__TRY IT__:
Counting task for the entries below: give the number of lines that contain the word "memory", with no other text.

__EXTRACTED ENTRIES__:

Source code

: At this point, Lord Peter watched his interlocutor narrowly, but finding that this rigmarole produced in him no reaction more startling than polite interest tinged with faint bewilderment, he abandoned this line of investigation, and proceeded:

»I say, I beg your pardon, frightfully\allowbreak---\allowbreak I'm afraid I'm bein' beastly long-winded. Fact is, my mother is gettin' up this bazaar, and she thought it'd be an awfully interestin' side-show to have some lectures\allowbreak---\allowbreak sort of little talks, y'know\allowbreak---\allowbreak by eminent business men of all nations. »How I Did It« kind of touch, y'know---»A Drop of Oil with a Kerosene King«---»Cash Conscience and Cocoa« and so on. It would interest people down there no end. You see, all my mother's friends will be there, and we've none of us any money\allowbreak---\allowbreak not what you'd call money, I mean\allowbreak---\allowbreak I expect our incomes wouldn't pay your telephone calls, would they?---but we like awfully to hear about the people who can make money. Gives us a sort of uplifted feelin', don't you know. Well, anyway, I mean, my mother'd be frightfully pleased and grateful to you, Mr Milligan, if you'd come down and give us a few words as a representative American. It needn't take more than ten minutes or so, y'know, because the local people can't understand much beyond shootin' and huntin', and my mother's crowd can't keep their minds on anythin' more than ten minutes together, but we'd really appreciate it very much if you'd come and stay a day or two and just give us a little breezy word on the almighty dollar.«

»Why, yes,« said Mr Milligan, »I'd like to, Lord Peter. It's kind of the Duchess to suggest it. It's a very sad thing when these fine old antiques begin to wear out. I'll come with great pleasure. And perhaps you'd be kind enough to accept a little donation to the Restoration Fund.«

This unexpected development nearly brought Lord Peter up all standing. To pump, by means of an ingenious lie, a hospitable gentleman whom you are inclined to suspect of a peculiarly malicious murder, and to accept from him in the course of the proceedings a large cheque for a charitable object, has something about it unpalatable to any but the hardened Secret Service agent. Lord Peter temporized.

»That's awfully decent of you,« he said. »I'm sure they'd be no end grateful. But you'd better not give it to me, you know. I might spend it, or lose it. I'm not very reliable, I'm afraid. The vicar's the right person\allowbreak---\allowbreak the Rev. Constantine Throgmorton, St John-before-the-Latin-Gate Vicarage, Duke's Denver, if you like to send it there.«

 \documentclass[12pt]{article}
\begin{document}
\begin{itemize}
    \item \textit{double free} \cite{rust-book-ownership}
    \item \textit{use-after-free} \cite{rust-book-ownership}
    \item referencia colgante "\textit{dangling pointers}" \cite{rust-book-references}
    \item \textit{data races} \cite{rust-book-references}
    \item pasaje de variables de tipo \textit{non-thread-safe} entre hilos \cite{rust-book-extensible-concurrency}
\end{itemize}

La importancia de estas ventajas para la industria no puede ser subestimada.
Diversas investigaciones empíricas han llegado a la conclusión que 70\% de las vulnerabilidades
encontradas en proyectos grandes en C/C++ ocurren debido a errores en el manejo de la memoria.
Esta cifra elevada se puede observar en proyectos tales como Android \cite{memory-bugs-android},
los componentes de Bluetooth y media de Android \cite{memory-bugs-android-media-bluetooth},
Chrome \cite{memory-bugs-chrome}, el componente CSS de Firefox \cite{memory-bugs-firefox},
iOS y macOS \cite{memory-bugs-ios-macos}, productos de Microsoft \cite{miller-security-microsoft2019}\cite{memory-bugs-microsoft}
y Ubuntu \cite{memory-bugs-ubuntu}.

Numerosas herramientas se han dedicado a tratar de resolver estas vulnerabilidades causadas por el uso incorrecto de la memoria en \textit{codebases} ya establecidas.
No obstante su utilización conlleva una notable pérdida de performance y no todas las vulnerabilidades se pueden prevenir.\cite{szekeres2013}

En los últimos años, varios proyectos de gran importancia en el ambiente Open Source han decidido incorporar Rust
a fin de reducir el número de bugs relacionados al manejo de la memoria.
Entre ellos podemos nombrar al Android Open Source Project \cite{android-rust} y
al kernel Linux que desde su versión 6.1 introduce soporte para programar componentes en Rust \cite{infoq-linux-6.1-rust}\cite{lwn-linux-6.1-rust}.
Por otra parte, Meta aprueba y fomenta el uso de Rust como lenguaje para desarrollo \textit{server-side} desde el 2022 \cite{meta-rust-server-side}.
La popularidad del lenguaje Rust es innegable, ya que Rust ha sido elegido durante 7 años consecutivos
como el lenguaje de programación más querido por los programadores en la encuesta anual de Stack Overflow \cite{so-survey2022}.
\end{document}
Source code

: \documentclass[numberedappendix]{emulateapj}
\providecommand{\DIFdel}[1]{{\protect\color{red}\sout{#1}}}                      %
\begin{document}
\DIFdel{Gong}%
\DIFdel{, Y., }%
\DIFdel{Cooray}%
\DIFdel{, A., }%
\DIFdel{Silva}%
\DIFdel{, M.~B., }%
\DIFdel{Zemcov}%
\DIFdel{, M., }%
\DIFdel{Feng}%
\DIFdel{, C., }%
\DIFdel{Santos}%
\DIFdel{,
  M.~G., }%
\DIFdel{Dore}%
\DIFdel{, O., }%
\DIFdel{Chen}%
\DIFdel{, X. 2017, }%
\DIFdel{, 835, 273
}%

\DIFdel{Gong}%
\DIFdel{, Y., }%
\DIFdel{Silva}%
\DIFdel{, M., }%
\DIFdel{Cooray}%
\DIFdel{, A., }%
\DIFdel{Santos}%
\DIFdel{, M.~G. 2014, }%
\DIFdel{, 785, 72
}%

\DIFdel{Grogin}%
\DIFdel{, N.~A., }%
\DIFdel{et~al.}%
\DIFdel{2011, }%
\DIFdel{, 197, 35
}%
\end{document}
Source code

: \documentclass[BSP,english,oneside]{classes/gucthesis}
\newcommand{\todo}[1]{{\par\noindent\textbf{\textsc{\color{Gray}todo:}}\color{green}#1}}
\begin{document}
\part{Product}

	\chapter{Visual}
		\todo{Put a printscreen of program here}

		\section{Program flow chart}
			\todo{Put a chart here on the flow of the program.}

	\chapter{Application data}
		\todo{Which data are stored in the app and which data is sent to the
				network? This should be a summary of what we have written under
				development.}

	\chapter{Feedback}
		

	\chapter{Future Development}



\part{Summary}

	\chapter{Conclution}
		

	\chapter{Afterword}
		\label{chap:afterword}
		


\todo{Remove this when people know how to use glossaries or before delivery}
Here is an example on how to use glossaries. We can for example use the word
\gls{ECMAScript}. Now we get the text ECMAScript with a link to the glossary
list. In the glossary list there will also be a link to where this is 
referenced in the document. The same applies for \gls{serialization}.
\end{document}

__TASK ANSWER__:
5